## WHAT IS REQUIRED:
Across the whole listing, copy out every line that includes the string "trainCategory".

## DATA:
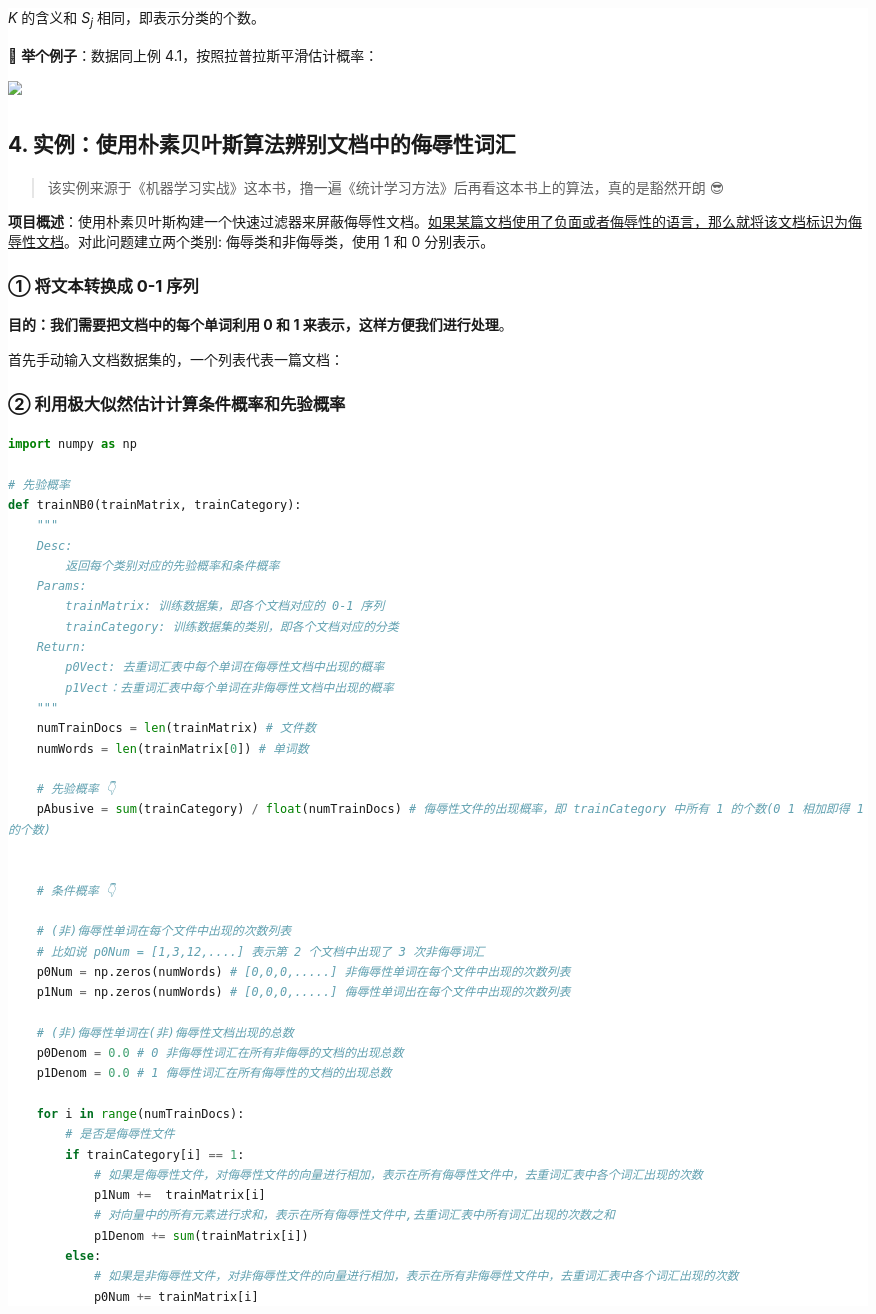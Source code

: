   $K$ 的含义和 $S_j$ 相同，即表示分类的个数。

💬 **举个例子**：数据同上例 4.1，按照拉普拉斯平滑估计概率：

<img src="https://cs-wiki.oss-cn-shanghai.aliyuncs.com/img/20200822102854.png" style="zoom:90%;" />

## 4. 实例：使用朴素贝叶斯算法辨别文档中的侮辱性词汇

> 该实例来源于《机器学习实战》这本书，撸一遍《统计学习方法》后再看这本书上的算法，真的是豁然开朗 😎

**项目概述**：使用朴素贝叶斯构建一个快速过滤器来屏蔽侮辱性文档。<u>如果某篇文档使用了负面或者侮辱性的语言，那么就将该文档标识为侮辱性文档</u>。对此问题建立两个类别: 侮辱类和非侮辱类，使用 1 和 0 分别表示。

### ① 将文本转换成 0-1 序列

**目的：我们需要把文档中的每个单词利用 0 和  1 来表示，这样方便我们进行处理**。

首先手动输入文档数据集的，一个列表代表一篇文档：

### ② 利用极大似然估计计算条件概率和先验概率

```python
import numpy as np

# 先验概率
def trainNB0(trainMatrix, trainCategory):
    """
    Desc:
        返回每个类别对应的先验概率和条件概率
    Params:
        trainMatrix: 训练数据集，即各个文档对应的 0-1 序列
        trainCategory: 训练数据集的类别，即各个文档对应的分类
    Return:
        p0Vect: 去重词汇表中每个单词在侮辱性文档中出现的概率
        p1Vect：去重词汇表中每个单词在非侮辱性文档中出现的概率
    """
    numTrainDocs = len(trainMatrix) # 文件数
    numWords = len(trainMatrix[0]) # 单词数
    
    # 先验概率 👇
    pAbusive = sum(trainCategory) / float(numTrainDocs) # 侮辱性文件的出现概率，即 trainCategory 中所有 1 的个数(0 1 相加即得 1 的个数)
    
    
    # 条件概率 👇
    
    # (非)侮辱性单词在每个文件中出现的次数列表
    # 比如说 p0Num = [1,3,12,....] 表示第 2 个文档中出现了 3 次非侮辱词汇
    p0Num = np.zeros(numWords) # [0,0,0,.....] 非侮辱性单词在每个文件中出现的次数列表
    p1Num = np.zeros(numWords) # [0,0,0,.....] 侮辱性单词出在每个文件中出现的次数列表
    
    # (非)侮辱性单词在(非)侮辱性文档出现的总数
    p0Denom = 0.0 # 0 非侮辱性词汇在所有非侮辱的文档的出现总数
    p1Denom = 0.0 # 1 侮辱性词汇在所有侮辱性的文档的出现总数
    
    for i in range(numTrainDocs):
        # 是否是侮辱性文件
        if trainCategory[i] == 1:
            # 如果是侮辱性文件，对侮辱性文件的向量进行相加，表示在所有侮辱性文件中，去重词汇表中各个词汇出现的次数
            p1Num +=  trainMatrix[i]
            # 对向量中的所有元素进行求和，表示在所有侮辱性文件中,去重词汇表中所有词汇出现的次数之和
            p1Denom += sum(trainMatrix[i])
        else:
            # 如果是非侮辱性文件，对非侮辱性文件的向量进行相加，表示在所有非侮辱性文件中，去重词汇表中各个词汇出现的次数
            p0Num += trainMatrix[i]
```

## EXERCISE ANSWER:
def trainNB0(trainMatrix, trainCategory):
        trainCategory: 训练数据集的类别，即各个文档对应的分类
    pAbusive = sum(trainCategory) / float(numTrainDocs) # 侮辱性文件的出现概率，即 trainCategory 中所有 1 的个数(0 1 相加即得 1 的个数)
        if trainCategory[i] == 1:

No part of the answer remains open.